■ **What is being asked**
Among the entries below, how many lines have the word "middy"? Answer only with the number.

── Entries supplied ──

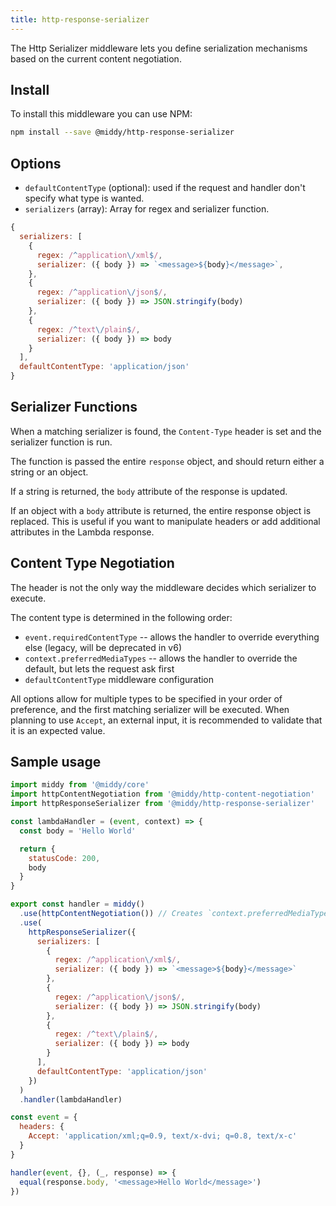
 ```yaml
---
title: http-response-serializer
---
```


The Http Serializer middleware lets you define serialization mechanisms based on the current content negotiation.

## Install

To install this middleware you can use NPM:

```bash npm2yarn
npm install --save @middy/http-response-serializer
```

## Options

- `defaultContentType` (optional): used if the request and handler don't specify what type is wanted.
- `serializers` (array): Array for regex and serializer function.

```javascript
{
  serializers: [
    {
      regex: /^application\/xml$/,
      serializer: ({ body }) => `<message>${body}</message>`,
    },
    {
      regex: /^application\/json$/,
      serializer: ({ body }) => JSON.stringify(body)
    },
    {
      regex: /^text\/plain$/,
      serializer: ({ body }) => body
    }
  ],
  defaultContentType: 'application/json'
}
```

## Serializer Functions

When a matching serializer is found, the `Content-Type` header is set and the serializer function is run.

The function is passed the entire `response` object, and should return either a string or an object.

If a string is returned, the `body` attribute of the response is updated.

If an object with a `body` attribute is returned, the entire response object is replaced. This is useful if you want to manipulate headers or add additional attributes in the Lambda response.

## Content Type Negotiation

The header is not the only way the middleware decides which serializer to execute.

The content type is determined in the following order:

- `event.requiredContentType` -- allows the handler to override everything else (legacy, will be deprecated in v6)
- `context.preferredMediaTypes` -- allows the handler to override the default, but lets the request ask first
- `defaultContentType` middleware configuration

All options allow for multiple types to be specified in your order of preference, and the first matching serializer will be executed.
When planning to use `Accept`, an external input, it is recommended to validate that it is an expected value.

## Sample usage

```javascript
import middy from '@middy/core'
import httpContentNegotiation from '@middy/http-content-negotiation'
import httpResponseSerializer from '@middy/http-response-serializer'

const lambdaHandler = (event, context) => {
  const body = 'Hello World'

  return {
    statusCode: 200,
    body
  }
}

export const handler = middy()
  .use(httpContentNegotiation()) // Creates `context.preferredMediaTypes`
  .use(
    httpResponseSerializer({
      serializers: [
        {
          regex: /^application\/xml$/,
          serializer: ({ body }) => `<message>${body}</message>`
        },
        {
          regex: /^application\/json$/,
          serializer: ({ body }) => JSON.stringify(body)
        },
        {
          regex: /^text\/plain$/,
          serializer: ({ body }) => body
        }
      ],
      defaultContentType: 'application/json'
    })
  )
  .handler(lambdaHandler)

const event = {
  headers: {
    Accept: 'application/xml;q=0.9, text/x-dvi; q=0.8, text/x-c'
  }
}

handler(event, {}, (_, response) => {
  equal(response.body, '<message>Hello World</message>')
})
```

───

■ **Task response**
5